Migration News
Soldier dies after reported street fight in Seoul
Stars and Stripes May 9, 2014
Spc. Carl A. Lissone (U.S. Army)
SEOUL — A U.S. soldier died after getting in a street fight outside a nightclub in a popular Seoul entertainment district that has twice been placed off-limits to American troops.
Spc. Carl A. Lissone, 20, was knocked unconscious after getting into an argument with another U.S. servicemember during the early-morning hours of May 4 outside Hongdae’s Club Naked, where he had had been drinking and dancing, according to the Pyeongtaek Police Office.
Lissone was bleeding from his nose and ears, but instead of taking him to a hospital, the three men accompanying him took him to a hotel in Pyeongtaek, near U.S. Army Garrison Humphreys, police officials said.
The men reported Lissone’s death to U.S. military officials at 1 p.m.
The chief of Pyeongtaek police’s criminal affairs department said Lissone was alive when he was taken to the hotel but died from a brain hemorrhage. No one has been charged or taken into custody. The men may have been violating U.S. Forces Korea's nighttime off-post curfew, instituted in 2011 after two rapes of South Korean teenagers by U.S. soldiers.

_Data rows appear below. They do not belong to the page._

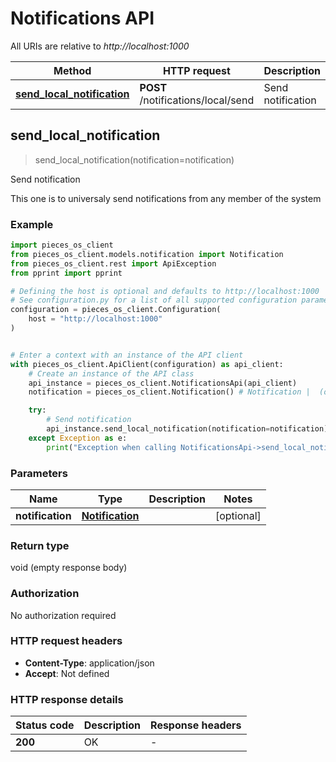 # Notifications API

All URIs are relative to *http://localhost:1000*

Method | HTTP request | Description
------------- | ------------- | -------------
[**send_local_notification**](NotificationsApi#send_local_notification) | **POST** /notifications/local/send | Send notification


## **send_local_notification**
> send_local_notification(notification=notification)

Send notification

This one is to universaly send notifications from any member of the system

### Example


```python
import pieces_os_client
from pieces_os_client.models.notification import Notification
from pieces_os_client.rest import ApiException
from pprint import pprint

# Defining the host is optional and defaults to http://localhost:1000
# See configuration.py for a list of all supported configuration parameters.
configuration = pieces_os_client.Configuration(
    host = "http://localhost:1000"
)


# Enter a context with an instance of the API client
with pieces_os_client.ApiClient(configuration) as api_client:
    # Create an instance of the API class
    api_instance = pieces_os_client.NotificationsApi(api_client)
    notification = pieces_os_client.Notification() # Notification |  (optional)

    try:
        # Send notification
        api_instance.send_local_notification(notification=notification)
    except Exception as e:
        print("Exception when calling NotificationsApi->send_local_notification: %s\n" % e)
```



### Parameters


Name | Type | Description  | Notes
------------- | ------------- | ------------- | -------------
 **notification** | [**Notification**](../models/Notification)|  | [optional] 

### Return type

void (empty response body)

### Authorization

No authorization required

### HTTP request headers

 - **Content-Type**: application/json
 - **Accept**: Not defined

### HTTP response details

| Status code | Description | Response headers |
|-------------|-------------|------------------|
**200** | OK |  -  |



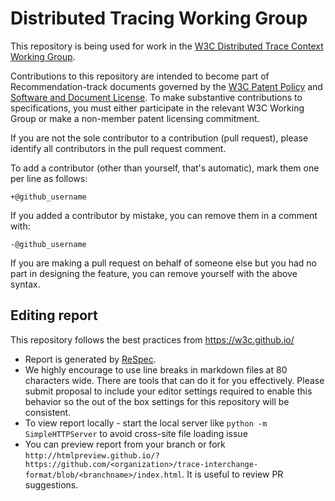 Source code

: # Distributed Tracing Working Group

This repository is being used for work in the [W3C Distributed Trace Context
Working Group](https://www.w3.org/2018/distributed-tracing/).

Contributions to this repository are intended to become part of Recommendation-track documents governed by the
[W3C Patent Policy](https://www.w3.org/Consortium/Patent-Policy/) and
[Software and Document License](https://www.w3.org/Consortium/Legal/copyright-software). To make substantive contributions to specifications, you must either participate
in the relevant W3C Working Group or make a non-member patent licensing commitment.

If you are not the sole contributor to a contribution (pull request), please identify all
contributors in the pull request comment.

To add a contributor (other than yourself, that's automatic), mark them one per line as follows:

```
+@github_username
```

If you added a contributor by mistake, you can remove them in a comment with:

```
-@github_username
```

If you are making a pull request on behalf of someone else but you had no part in designing the
feature, you can remove yourself with the above syntax.

## Editing report

This repository follows the best practices from https://w3c.github.io/

- Report is generated by [ReSpec](https://github.com/w3c/respec/wiki).
- We highly encourage to use line breaks in markdown files at 80 characters
  wide. There are tools that can do it for you effectively. Please submit
  proposal to include your editor settings required to enable this behavior so
  the out of the box settings for this repository will be consistent.
- To view report locally - start the local server like `python -m
  SimpleHTTPServer` to avoid cross-site file loading issue
- You can preview report from your branch or fork
  `http://htmlpreview.github.io/?https://github.com/<organization>/trace-interchange-format/blob/<branchname>/index.html`.
  It is useful to review PR suggestions.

The fight began when one of the servicemembers claimed he had been pushed by another person in the group against a stage inside the venue, he said. The other two men then joined in the brawl.
The 8th Army first announced Lissone’s death after being contacted by the Korea Herald on Wednesday. On Thursday, it issued a statement saying that the native of Covington, Ga., became unresponsive in Pyeongtaek’s Anjung-ri district – the area just outside Humphreys and was taken to Good Morning Hospital in Pyeongtaek, where he was later pronounced dead.
The statement said the circumstances of Lissone’s death are under joint investigation by South Korean police and U.S. officials.
"In the wake of this loss, the entire Eighth Army team is committed to providing accurate and timely information to the family, caring and supporting the Soldiers and colleagues affected by this tragedy, and fully assisting and participating in the ongoing investigation," Brig. Gen. Brian J. McKiernan, the 8th Army’s deputy commanding general for operations said in a statement.
Lissone was an information technology specialist with the 304th Expeditionary Signal Battalion, 1st Signal Brigade, which relocated from Camp Stanley to Humphreys in 2012.
Hongdae was placed off-limits at night to U.S. troops in 2007 after a U.S. servicemember raped a 67-year-old woman there. Pvt. Geronimo Ramirez of the 2nd Infantry Division was sentenced to four years in prison for the attack.
That off-limits designation has since been lifted, and the area, with its thriving nightlife fueled by students from nearby universities, is a popular nighttime destination for U.S. servicemembers.
Hongdae earlier was placed off-limits to U.S. troops in December 2002-May 2006 because of unspecified “force-protection concerns.” The area was opened back up to the military after South Korean and U.S. personnel conducted a combined threat assessment and deemed it safe.
While the U.S. military conducts nighttime patrols of entertainment districts outside U.S. installations – like Itaewon outside U.S. Army Garrison Yongsan and Songtan outside Osan Air Base – several popular areas of Seoul are not monitored.
Last year, Yoo Wonsoon, president of the Itaewon Bar Owners’ Association, said U.S. Forces Korea’s nighttime curfew was driving troops out of Itaewon to districts of Seoul not patrolled by military authorities, including Gangnam and Hongdae.
“If they are going to Hongdae or Gangnam, they can’t be safe because there are no MPs patrolling (there),” he said.